Using the records that follow, copy every line containing the word "section".

Records shown
_ _ _
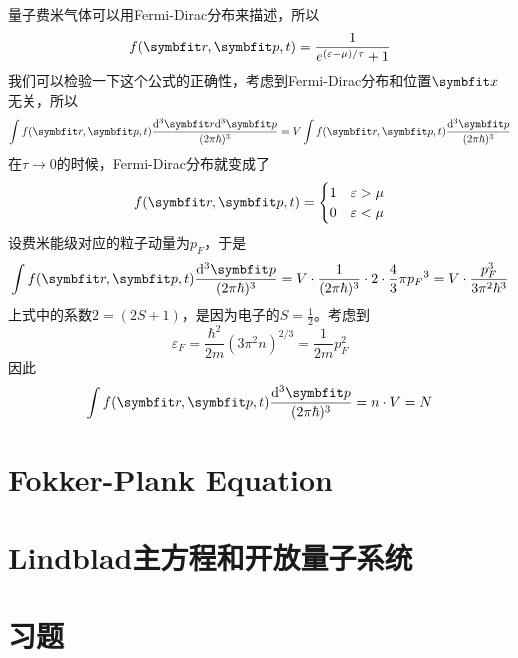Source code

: \documentclass[AutoFakeBold]{tstextbook}
\begin{document}
量子费米气体可以用Fermi-Dirac分布来描述，所以\begin{equation}
    f(\bd{r},\bd{p},t)=\frac{1}{e^{(\varepsilon-\mu)/\tau}+1}
\end{equation}
我们可以检验一下这个公式的正确性，考虑到Fermi-Dirac分布和位置$\bd{x}$无关，所以\begin{equation}
    \int f(\bd{r},\bd{p},t)\frac{\di^3\bd{r}\di^3\bd{p}}{(2\pi\hbar)^3}=V\int f(\bd{r},\bd{p},t)\frac{\di^3\bd{p}}{(2\pi\hbar)^3}
\end{equation}
在$\tau\to 0$的时候，Fermi-Dirac分布就变成了\begin{equation}
    f(\bd{r},\bd{p},t)=\begin{cases}
        1 & \varepsilon>\mu \\
        0 & \varepsilon<\mu
    \end{cases}
\end{equation}
设费米能级对应的粒子动量为$p_F$，于是\begin{equation}
    \int f(\bd{r},\bd{p},t)\frac{\di^3\bd{p}}{(2\pi\hbar)^3}=V\cdot \frac{1}{(2\pi \hbar)^3}\cdot 2\cdot \frac{4}{3}\pi {p_F}^{3}=V\cdot \frac{p_F^3}{3\pi^2 \hbar^3}
\end{equation}
上式中的系数$2=(2S+1)$，是因为电子的$S=\frac{1}{2}$。考虑到\begin{equation}
    \varepsilon_F=\frac{\hbar^2}{2m} (3\pi^2 n)^{2/3}=\frac{1}{2m} p_F^2
\end{equation}
因此\begin{equation}
    \int f(\bd{r},\bd{p},t)\frac{\di^3\bd{p}}{(2\pi\hbar)^3}=n\cdot V=N
\end{equation}
\section{Fokker-Plank Equation} %
\label{sec:Fokker-Plank Equation}
\section{Lindblad主方程和开放量子系统} %
\label{sec:Lindblad主方程和开放量子系统}
\section{习题} %
\label{sec:习题15}

\end{document}
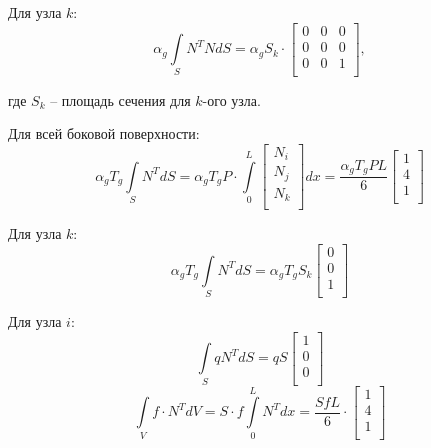 \documentclass{bmstu}
\begin{document}
\begin{center}
\end{center}

Для узла $k$:
\[\alpha_g \int \limits_S N^T N dS = \alpha_g S_k 
\cdot \begin{bmatrix}
0 & 0 & 0 \\
0 & 0 & 0 \\
0 & 0 & 1 \\
\end{bmatrix},\]

где $S_k$ -- площадь сечения для $k$-ого узла.

Для всей боковой поверхности:
\[\alpha_g T_g \int \limits_S N^T dS = \alpha_g T_g P \cdot \int \limits_0^L 
\begin{bmatrix}
N_i \\
N_j \\
N_k \\
\end{bmatrix} dx = 
\frac{\alpha_g T_g P L}{6}
\begin{bmatrix}
1 \\
4 \\
1 \\
\end{bmatrix} \]

Для узла $k$:
\[\alpha_g T_g \int \limits_S N^T dS = \alpha_g T_g S_k 
\begin{bmatrix}
0 \\
0 \\
1 \\
\end{bmatrix} 
\]

Для узла $i$:
\[
\int \limits_S q N^T dS = qS
\begin{bmatrix}
1 \\
0 \\
0 \\
\end{bmatrix} 
\]
\[
\int \limits_V f \cdot N^T dV = S \cdot f \int \limits_0^L N^T dx = \frac{SfL}{6} \cdot
\begin{bmatrix}
1 \\
4 \\
1 \\
\end{bmatrix}
\]
\end{document}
_ _ _
Written answer
\section{Fokker-Plank Equation} %
\section{Lindblad主方程和开放量子系统} %
\section{习题} %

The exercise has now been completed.